In addition to vitamins, regular training trips to Kenya helped to instil the mettle that took the matchstick man figure to double gold in Barcelona and also to the British 5,000m record last summer. The benefits of a pre-Christmas stint in Iten were clear to see at Holyrood yesterday in a race from which the might of East Africa were conspicuously absent, the main event on the programme having been re-vamped as an international contest between Great Britain, Europe and the USA. As Farah looks to take on the Kenyans and Ethiopians at the World Championships in Daegu in August, however, he is preparing for a new departure.

Tomorrow Farah leaves home to follow in the footsteps of Paula Radcliffe to Alburquerque - home of not just hot dogs and jumping frogs but also the elite group of distance runners coached by the Cuban-born American great of the marathon, Alberto Salazar. Radcliffe has been working with Salazar in readiness for her return to the marathon following the birth of her second child. Farah intends to test the training waters in New Mexico before his next competitive outing, an indoor race over 3,000m or 5,000m at the Aviva British Grand Prix in Birmingham on February 19.

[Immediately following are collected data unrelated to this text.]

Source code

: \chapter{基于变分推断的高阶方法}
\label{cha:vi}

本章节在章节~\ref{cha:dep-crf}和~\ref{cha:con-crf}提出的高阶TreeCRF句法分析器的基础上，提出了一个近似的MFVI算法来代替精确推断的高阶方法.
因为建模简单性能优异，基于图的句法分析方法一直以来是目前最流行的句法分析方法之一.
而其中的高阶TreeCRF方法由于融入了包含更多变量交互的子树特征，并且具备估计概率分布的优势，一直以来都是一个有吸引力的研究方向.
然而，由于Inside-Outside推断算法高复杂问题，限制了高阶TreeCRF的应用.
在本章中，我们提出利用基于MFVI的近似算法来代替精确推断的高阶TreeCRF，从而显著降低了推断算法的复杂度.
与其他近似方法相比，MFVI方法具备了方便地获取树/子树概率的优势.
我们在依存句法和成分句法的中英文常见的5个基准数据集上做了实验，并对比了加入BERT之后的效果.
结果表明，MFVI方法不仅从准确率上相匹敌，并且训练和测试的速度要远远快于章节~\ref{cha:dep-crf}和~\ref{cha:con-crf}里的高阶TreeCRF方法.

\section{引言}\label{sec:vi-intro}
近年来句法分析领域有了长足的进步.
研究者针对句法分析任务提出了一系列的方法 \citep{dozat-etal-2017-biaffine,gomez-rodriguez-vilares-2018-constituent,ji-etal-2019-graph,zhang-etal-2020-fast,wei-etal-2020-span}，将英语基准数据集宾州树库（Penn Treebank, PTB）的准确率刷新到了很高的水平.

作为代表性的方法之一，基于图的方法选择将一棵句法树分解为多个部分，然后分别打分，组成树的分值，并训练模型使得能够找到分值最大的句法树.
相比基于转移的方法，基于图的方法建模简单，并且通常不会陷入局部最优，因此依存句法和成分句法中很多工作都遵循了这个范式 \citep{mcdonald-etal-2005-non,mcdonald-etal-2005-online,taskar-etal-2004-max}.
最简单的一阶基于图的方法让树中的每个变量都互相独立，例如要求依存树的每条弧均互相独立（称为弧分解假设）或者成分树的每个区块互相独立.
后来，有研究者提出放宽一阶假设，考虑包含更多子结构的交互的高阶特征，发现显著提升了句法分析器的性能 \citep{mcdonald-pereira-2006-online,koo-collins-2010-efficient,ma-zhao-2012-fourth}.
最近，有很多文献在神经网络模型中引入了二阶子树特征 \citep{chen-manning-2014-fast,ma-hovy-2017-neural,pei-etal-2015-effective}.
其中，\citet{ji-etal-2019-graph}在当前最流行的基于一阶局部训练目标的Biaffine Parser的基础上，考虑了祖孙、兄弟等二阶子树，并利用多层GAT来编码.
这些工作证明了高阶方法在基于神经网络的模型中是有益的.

"Salazar's a great coach," he said. "Kenya has worked out well for me but it will be nice to try something different. I'm going to the US to check it out. Salazar's got a good group in Alburquerque. Paula goes there a lot."

Farah has yet to decide whether to defend his 3,000m title at the European Indoor Championships in Paris in March. "I'd love to have a go at retaining it," he said, "but I'll sit down and have a chat with my coach about it. the main focus this year is the World Championships in Daegu in the summer."